_Exercise prompt_
Nothing outside the range below should be printed. Output exactly the lines from the line with "<p>It is as disgusting as it sounds. </p>" to the line with "and Paris. (Wiki)</span></p>", both included.

_Stored data_
..............................

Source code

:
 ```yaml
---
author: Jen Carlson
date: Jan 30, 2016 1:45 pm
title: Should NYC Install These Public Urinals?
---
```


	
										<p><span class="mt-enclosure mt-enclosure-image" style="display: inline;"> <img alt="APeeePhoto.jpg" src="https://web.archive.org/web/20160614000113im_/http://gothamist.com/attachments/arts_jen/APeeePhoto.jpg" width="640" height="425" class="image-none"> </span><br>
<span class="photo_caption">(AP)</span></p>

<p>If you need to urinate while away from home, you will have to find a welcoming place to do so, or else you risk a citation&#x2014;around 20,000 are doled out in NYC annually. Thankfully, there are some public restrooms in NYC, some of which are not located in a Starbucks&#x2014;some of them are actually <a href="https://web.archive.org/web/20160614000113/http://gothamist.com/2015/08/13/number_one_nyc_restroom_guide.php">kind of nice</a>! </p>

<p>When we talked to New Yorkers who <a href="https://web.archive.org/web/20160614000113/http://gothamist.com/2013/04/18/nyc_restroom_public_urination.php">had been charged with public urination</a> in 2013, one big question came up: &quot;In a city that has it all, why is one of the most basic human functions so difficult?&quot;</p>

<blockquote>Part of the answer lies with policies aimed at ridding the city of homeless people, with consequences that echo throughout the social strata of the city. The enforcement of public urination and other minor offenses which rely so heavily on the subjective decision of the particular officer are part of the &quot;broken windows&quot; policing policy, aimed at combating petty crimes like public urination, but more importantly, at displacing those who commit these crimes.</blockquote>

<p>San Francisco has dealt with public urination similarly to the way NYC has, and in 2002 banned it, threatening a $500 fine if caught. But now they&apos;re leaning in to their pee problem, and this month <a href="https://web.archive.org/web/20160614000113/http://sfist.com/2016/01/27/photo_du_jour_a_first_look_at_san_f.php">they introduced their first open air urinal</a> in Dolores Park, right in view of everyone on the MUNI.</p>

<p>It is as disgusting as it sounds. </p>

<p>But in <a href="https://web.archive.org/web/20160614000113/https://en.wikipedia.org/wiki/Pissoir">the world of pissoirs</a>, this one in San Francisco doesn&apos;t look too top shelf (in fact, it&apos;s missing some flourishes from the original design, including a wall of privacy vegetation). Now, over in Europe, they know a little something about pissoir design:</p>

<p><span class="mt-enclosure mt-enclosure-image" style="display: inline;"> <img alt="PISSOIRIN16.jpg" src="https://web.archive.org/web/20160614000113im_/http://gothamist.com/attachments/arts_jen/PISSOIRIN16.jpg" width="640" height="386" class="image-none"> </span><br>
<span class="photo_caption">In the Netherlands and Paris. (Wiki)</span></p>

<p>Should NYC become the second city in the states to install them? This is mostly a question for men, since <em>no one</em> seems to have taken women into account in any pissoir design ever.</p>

..............................

_Solution_
<p>It is as disgusting as it sounds. </p>

<p>But in <a href="https://web.archive.org/web/20160614000113/https://en.wikipedia.org/wiki/Pissoir">the world of pissoirs</a>, this one in San Francisco doesn&apos;t look too top shelf (in fact, it&apos;s missing some flourishes from the original design, including a wall of privacy vegetation). Now, over in Europe, they know a little something about pissoir design:</p>

<p><span class="mt-enclosure mt-enclosure-image" style="display: inline;"> <img alt="PISSOIRIN16.jpg" src="https://web.archive.org/web/20160614000113im_/http://gothamist.com/attachments/arts_jen/PISSOIRIN16.jpg" width="640" height="386" class="image-none"> </span><br>
<span class="photo_caption">In the Netherlands and Paris. (Wiki)</span></p>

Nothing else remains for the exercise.